▶ **Assignment**
Copy out exactly the stretch below, from the line with "10、View在显示时，所有数据实时更新" through the line with "5. Three central", both included; the pictures stay out.

▶ **Material for this exercise**
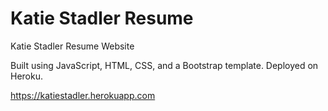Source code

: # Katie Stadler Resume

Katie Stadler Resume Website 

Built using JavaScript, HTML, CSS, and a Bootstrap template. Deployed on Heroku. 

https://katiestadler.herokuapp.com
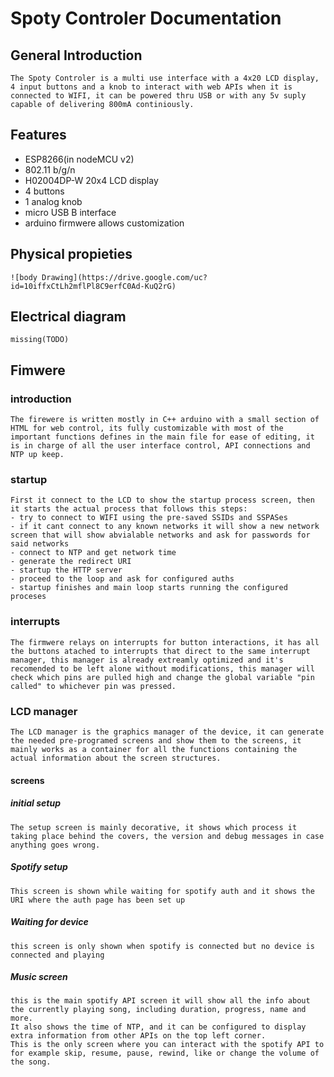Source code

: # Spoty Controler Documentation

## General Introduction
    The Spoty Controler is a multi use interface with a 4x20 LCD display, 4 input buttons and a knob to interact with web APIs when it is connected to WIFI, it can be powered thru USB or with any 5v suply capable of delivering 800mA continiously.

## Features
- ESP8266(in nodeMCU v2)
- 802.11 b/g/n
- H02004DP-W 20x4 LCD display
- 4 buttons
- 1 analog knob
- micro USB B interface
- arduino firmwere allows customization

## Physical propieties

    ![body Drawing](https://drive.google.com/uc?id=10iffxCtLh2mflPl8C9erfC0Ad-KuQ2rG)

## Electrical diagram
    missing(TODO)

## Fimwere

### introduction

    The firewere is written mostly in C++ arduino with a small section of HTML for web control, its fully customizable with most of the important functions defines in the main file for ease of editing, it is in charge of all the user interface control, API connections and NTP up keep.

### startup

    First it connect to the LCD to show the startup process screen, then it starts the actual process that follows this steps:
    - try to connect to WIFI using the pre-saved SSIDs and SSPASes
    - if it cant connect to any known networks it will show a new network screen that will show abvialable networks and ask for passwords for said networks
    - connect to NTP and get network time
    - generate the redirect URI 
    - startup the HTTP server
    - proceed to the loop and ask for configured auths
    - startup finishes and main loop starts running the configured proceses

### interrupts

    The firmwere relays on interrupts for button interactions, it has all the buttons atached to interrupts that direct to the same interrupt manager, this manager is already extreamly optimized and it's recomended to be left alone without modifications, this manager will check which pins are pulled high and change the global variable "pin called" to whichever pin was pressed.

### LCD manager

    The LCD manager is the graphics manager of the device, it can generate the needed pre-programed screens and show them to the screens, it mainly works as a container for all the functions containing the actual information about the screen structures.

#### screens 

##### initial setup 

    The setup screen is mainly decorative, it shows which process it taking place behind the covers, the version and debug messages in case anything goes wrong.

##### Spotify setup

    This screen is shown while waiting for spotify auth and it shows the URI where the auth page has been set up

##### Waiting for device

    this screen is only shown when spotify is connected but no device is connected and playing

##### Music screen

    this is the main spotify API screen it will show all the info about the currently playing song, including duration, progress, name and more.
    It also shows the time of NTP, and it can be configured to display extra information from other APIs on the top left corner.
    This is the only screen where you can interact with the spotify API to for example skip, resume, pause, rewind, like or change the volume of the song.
==
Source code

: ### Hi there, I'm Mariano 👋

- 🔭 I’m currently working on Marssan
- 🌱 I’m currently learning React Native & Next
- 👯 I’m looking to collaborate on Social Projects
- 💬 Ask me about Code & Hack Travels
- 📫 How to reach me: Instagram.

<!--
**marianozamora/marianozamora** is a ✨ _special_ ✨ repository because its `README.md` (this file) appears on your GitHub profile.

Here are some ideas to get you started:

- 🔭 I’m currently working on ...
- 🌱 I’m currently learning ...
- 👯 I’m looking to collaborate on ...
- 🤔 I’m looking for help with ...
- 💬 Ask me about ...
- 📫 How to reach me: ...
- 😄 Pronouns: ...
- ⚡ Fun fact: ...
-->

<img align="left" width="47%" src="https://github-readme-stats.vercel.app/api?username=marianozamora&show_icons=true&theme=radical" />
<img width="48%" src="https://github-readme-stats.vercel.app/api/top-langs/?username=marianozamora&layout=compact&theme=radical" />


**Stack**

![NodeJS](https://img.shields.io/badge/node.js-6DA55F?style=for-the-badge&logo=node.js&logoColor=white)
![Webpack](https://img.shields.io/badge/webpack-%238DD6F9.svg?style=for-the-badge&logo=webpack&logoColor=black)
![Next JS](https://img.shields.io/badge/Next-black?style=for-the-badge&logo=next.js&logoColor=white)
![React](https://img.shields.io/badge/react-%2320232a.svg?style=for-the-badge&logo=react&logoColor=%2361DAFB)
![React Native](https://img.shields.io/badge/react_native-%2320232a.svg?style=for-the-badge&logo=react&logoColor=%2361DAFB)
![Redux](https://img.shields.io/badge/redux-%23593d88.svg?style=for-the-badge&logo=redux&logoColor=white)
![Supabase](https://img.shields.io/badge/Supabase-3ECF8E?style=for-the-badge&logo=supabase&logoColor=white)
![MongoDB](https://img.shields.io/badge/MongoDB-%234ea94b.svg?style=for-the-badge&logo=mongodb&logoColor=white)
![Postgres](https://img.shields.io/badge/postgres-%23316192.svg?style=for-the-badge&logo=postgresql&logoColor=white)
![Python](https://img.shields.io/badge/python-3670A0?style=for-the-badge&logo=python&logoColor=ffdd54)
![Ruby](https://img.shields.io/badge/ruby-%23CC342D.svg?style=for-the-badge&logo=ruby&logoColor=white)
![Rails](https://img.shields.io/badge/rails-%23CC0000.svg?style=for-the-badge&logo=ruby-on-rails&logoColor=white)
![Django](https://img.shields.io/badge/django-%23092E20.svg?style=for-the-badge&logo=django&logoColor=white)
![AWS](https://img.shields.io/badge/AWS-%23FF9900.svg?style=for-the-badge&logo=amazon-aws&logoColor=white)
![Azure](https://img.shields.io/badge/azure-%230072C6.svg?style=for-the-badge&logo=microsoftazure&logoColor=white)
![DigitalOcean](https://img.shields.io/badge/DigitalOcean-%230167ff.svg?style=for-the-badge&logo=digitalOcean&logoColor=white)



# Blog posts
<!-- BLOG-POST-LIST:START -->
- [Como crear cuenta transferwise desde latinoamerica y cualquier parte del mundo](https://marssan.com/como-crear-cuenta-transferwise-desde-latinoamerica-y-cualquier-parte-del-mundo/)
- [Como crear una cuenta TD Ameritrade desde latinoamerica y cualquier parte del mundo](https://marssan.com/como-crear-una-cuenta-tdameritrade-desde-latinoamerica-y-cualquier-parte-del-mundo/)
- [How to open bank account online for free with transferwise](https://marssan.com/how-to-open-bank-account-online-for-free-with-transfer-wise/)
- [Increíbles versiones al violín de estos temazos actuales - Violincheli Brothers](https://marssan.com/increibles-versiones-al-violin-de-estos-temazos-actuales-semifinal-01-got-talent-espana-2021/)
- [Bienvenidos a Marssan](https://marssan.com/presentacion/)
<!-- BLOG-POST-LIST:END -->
--
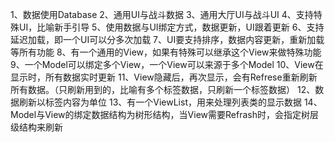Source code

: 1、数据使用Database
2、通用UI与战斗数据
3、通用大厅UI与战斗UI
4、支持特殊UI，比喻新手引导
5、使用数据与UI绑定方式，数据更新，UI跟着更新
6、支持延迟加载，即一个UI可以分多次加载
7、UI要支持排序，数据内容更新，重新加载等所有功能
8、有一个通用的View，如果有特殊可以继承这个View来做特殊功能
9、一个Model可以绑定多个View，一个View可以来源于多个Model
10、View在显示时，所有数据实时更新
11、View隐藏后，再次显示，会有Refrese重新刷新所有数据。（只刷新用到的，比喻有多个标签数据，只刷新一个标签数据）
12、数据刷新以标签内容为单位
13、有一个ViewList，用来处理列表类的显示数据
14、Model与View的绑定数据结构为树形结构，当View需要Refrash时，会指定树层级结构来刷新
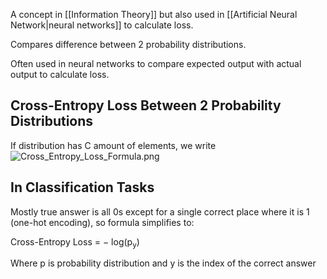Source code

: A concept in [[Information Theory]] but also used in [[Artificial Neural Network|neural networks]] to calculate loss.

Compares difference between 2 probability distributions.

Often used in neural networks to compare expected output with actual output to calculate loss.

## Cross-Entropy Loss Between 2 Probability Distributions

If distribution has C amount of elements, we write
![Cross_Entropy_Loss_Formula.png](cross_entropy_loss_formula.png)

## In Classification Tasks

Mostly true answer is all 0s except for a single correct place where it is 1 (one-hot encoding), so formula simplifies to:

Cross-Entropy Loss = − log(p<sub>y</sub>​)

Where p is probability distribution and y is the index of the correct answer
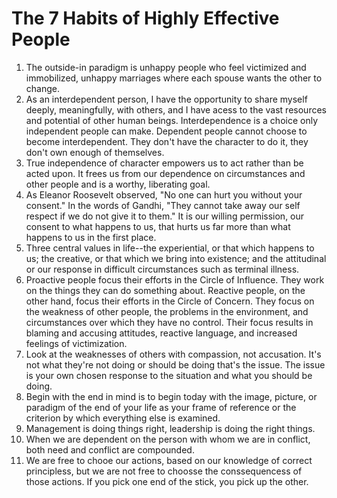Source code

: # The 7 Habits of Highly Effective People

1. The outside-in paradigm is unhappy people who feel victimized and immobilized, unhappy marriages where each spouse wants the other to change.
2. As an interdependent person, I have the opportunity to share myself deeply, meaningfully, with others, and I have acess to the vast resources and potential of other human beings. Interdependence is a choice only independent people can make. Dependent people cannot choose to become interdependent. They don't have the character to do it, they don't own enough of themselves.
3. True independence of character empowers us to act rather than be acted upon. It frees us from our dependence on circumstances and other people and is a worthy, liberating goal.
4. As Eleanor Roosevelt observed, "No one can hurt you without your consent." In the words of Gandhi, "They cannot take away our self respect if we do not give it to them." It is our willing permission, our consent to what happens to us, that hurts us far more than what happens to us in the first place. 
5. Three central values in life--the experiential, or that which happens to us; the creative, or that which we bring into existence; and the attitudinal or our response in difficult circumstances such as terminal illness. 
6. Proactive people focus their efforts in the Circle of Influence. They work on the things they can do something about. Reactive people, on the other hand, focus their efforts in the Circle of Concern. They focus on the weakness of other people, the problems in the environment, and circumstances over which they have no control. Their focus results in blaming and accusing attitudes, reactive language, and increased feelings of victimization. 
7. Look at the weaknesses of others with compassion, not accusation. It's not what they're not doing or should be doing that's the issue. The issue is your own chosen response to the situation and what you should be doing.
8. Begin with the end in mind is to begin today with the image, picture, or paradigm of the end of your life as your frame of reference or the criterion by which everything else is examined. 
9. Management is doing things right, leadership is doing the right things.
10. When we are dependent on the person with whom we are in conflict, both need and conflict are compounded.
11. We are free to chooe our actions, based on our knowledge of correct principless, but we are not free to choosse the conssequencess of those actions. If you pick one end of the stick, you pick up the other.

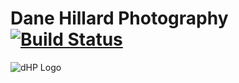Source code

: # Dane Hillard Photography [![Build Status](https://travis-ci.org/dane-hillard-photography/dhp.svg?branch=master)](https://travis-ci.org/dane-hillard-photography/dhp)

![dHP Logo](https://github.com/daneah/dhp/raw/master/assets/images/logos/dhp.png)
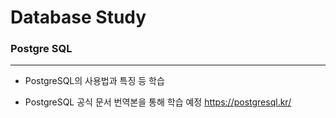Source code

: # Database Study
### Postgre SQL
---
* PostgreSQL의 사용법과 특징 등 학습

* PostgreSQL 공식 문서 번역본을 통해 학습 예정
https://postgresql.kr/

▶ **Your response**
10、View在显示时，所有数据实时更新
11、View隐藏后，再次显示，会有Refrese重新刷新所有数据。（只刷新用到的，比喻有多个标签数据，只刷新一个标签数据）
12、数据刷新以标签内容为单位
13、有一个ViewList，用来处理列表类的显示数据
14、Model与View的绑定数据结构为树形结构，当View需要Refrash时，会指定树层级结构来刷新
Source code

: A concept in [[Information Theory]] but also used in [[Artificial Neural Network|neural networks]] to calculate loss.

Compares difference between 2 probability distributions.

Often used in neural networks to compare expected output with actual output to calculate loss.

## Cross-Entropy Loss Between 2 Probability Distributions

If distribution has C amount of elements, we write
![Cross_Entropy_Loss_Formula.png](cross_entropy_loss_formula.png)

## In Classification Tasks

Mostly true answer is all 0s except for a single correct place where it is 1 (one-hot encoding), so formula simplifies to:

Cross-Entropy Loss = − log(p<sub>y</sub>​)

Where p is probability distribution and y is the index of the correct answer
Source code

: # The 7 Habits of Highly Effective People

1. The outside-in paradigm is unhappy people who feel victimized and immobilized, unhappy marriages where each spouse wants the other to change.
2. As an interdependent person, I have the opportunity to share myself deeply, meaningfully, with others, and I have acess to the vast resources and potential of other human beings. Interdependence is a choice only independent people can make. Dependent people cannot choose to become interdependent. They don't have the character to do it, they don't own enough of themselves.
3. True independence of character empowers us to act rather than be acted upon. It frees us from our dependence on circumstances and other people and is a worthy, liberating goal.
4. As Eleanor Roosevelt observed, "No one can hurt you without your consent." In the words of Gandhi, "They cannot take away our self respect if we do not give it to them." It is our willing permission, our consent to what happens to us, that hurts us far more than what happens to us in the first place. 
5. Three central values in life--the experiential, or that which happens to us; the creative, or that which we bring into existence; and the attitudinal or our response in difficult circumstances such as terminal illness. 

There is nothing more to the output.